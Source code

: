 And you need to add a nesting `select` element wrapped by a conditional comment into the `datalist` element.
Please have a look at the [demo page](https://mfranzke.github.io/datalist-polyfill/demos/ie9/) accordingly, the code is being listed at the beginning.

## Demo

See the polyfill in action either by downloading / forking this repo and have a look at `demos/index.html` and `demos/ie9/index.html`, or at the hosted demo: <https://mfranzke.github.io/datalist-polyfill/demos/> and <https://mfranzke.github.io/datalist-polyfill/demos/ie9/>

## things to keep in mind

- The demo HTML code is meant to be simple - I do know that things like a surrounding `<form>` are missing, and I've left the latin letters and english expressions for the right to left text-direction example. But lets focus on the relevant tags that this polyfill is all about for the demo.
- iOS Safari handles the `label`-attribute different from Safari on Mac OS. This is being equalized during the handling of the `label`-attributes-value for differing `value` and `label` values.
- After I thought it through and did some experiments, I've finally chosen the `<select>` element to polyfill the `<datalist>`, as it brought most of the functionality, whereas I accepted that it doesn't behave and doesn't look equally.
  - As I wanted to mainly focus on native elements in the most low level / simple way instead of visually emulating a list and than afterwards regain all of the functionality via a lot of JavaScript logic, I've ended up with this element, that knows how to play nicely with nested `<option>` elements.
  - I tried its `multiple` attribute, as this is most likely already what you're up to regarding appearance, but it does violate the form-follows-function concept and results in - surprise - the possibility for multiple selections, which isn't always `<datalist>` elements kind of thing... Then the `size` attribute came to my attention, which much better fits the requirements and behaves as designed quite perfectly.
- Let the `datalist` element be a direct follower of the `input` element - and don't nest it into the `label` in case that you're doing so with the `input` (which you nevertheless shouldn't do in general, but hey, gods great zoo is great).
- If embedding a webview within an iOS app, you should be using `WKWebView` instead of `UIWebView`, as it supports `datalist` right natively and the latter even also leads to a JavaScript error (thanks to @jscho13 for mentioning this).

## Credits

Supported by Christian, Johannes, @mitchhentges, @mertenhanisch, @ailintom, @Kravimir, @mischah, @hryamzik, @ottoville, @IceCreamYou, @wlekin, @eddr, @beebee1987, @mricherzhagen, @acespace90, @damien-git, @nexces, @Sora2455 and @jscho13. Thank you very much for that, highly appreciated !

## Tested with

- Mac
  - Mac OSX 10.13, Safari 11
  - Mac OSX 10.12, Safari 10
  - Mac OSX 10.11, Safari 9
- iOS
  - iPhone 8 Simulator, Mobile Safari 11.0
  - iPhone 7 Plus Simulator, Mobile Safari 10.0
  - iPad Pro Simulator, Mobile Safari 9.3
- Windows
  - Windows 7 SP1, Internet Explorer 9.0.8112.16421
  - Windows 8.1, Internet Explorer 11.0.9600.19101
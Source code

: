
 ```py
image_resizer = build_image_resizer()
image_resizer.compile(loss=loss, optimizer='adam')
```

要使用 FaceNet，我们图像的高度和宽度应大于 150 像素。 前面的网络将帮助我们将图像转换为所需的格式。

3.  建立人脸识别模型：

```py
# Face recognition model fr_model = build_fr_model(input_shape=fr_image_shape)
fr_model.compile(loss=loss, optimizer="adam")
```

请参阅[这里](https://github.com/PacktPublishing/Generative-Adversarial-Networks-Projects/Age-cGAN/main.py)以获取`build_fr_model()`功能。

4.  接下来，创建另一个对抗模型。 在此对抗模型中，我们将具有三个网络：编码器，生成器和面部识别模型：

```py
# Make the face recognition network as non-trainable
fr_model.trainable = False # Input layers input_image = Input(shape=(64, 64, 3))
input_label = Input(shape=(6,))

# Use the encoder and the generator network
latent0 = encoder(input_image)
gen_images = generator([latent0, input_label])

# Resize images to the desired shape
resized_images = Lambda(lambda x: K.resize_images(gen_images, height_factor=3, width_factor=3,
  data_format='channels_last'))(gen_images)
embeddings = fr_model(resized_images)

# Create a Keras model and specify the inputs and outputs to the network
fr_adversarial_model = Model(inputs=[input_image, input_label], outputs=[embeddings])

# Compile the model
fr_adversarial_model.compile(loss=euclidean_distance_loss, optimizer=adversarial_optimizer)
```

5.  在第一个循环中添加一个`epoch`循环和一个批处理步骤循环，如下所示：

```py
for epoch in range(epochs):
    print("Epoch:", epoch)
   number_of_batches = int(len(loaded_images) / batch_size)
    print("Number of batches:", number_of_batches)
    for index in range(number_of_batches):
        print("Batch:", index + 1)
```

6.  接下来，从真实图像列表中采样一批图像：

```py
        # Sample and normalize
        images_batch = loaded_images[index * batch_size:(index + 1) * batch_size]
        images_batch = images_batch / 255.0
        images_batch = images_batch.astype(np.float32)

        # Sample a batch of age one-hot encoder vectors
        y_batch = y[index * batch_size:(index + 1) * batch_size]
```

= = = = = = =

* [Problem statement]
In the listing above, find every line with the word "epoch" and copy it.

* [Exercise response]
5.  在第一个循环中添加一个`epoch`循环和一个批处理步骤循环，如下所示：
for epoch in range(epochs):
    print("Epoch:", epoch)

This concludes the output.